When organisms pass their genes on to future generations, they include more than the code spelled out in DNA. Some also pass along chemical markers that instruct cells how to use that code. The passage of these markers to future generations is known as epigenetic inheritance. It’s particularly common in plants. So, significant findings here may have implications for agriculture, food supplies, and the environment.

Cold Spring Harbor Laboratory (CSHL) Professors and HHMI Investigators Rob Martienssen and Leemor Joshua-Tor have been researching how plants pass along the markers that keep transposons inactive. Transposons are also known as jumping genes. When switched on, they can move around and disrupt other genes. To silence them and protect the genome, cells add regulatory marks to specific DNA sites. This process is called methylation.

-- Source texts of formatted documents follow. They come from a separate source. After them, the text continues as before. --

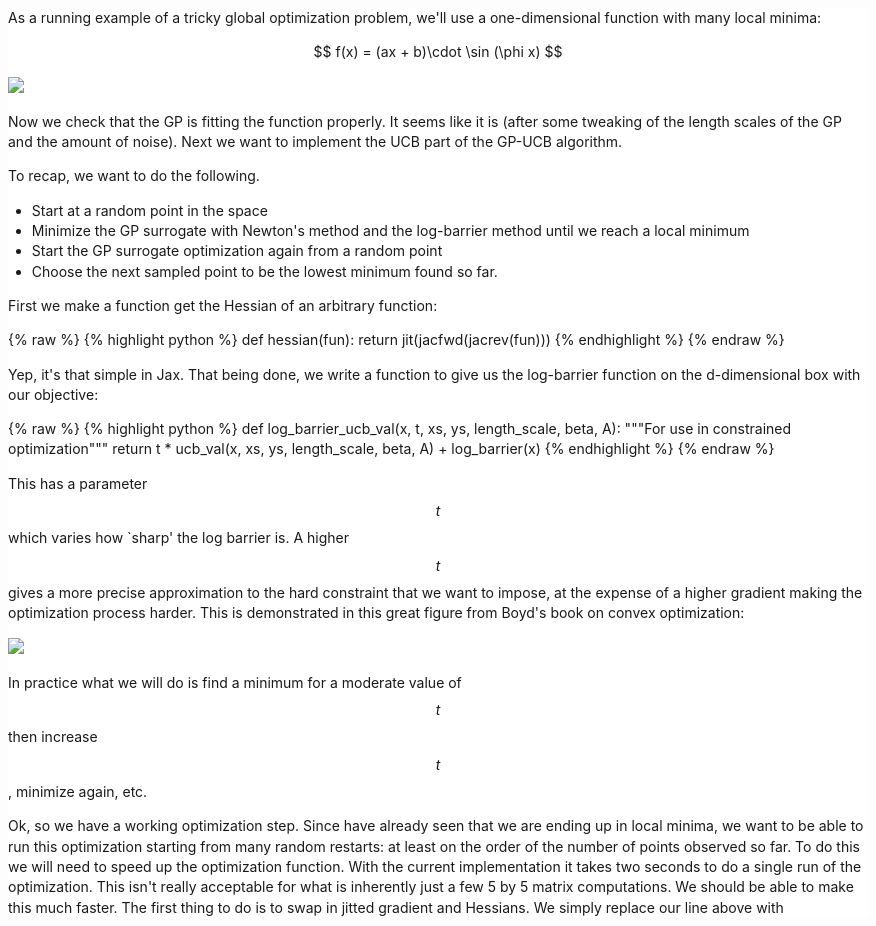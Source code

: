 As a running example of a tricky global optimization problem, we'll use
a one-dimensional function with many local minima:
<p style="text-align: center;">
$$
f(x) = (ax + b)\cdot \sin (\phi x)
$$
</p>

<img class="col three" src="{{ site.baseurl }}/assets/img/objective_fun.pdf">

Now we check that the GP is fitting the function properly.
It seems like it is (after some tweaking of the length scales of the
GP and the amount of noise). Next we want to implement the
UCB part of the GP-UCB algorithm.

To recap, we want to do the following.

- Start at a random point in the space
- Minimize the GP surrogate with Newton's method and the log-barrier method until we reach a local minimum 
- Start the GP surrogate optimization again from a random point
- Choose the next sampled point to be the lowest minimum found so far.

First we make a function get the Hessian of an arbitrary function:

{% raw %} {% highlight python %}
def hessian(fun):
    return jit(jacfwd(jacrev(fun)))
{% endhighlight %} {% endraw %}

Yep, it's that simple in Jax. That being done, we write a function to
give us the log-barrier function on the d-dimensional box with our
objective:

{% raw %} {% highlight python %}
def log_barrier_ucb_val(x, t, xs, ys, length_scale, beta, A):
    """For use in constrained optimization"""
    return t * ucb_val(x, xs, ys, length_scale, beta, A) + log_barrier(x)
{% endhighlight %} {% endraw %}

This has a parameter $$t$$ which varies how `sharp' the log barrier is.
A higher $$t$$ gives a more precise approximation to the hard constraint
that we want to impose, at the expense of a higher gradient making the
optimization process harder. This is demonstrated in this great figure
from Boyd's book on convex optimization:

<img class="col three" src="{{ site.baseurl }}/assets/img/boyd_log_barrier.png">

In practice what we will do is find a minimum for a moderate value of
$$t$$ then increase $$t$$, minimize again, etc. 

Ok, so we have a working optimization step. Since have already seen
that we are ending up in local minima, we want to be able to run
this optimization starting from many random restarts: at least
on the order of the number of points observed so far. To do this we will
need to speed up the optimization function. With the current
implementation it takes two seconds to do a single run of the optimization.
This isn't really acceptable for what is inherently just a few 5 by 5 matrix
computations. We should be able to make this much faster. The first
thing to do is to swap in jitted gradient and Hessians. We simply replace
our line above with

Martienssen and Joshua-Tor have now shown how protein DDM1 makes way for the enzyme that places these marks on new DNA strands. Plant cells need DDM1 because their DNA is tightly packaged. To keep their genomes compact and orderly, cells wrap their DNA around packing proteins called histones. “But that blocks access to the DNA for all sorts of important enzymes,” Martienssen explains. Before methylation can occur, “you have to remove or slide the histones out of the way.”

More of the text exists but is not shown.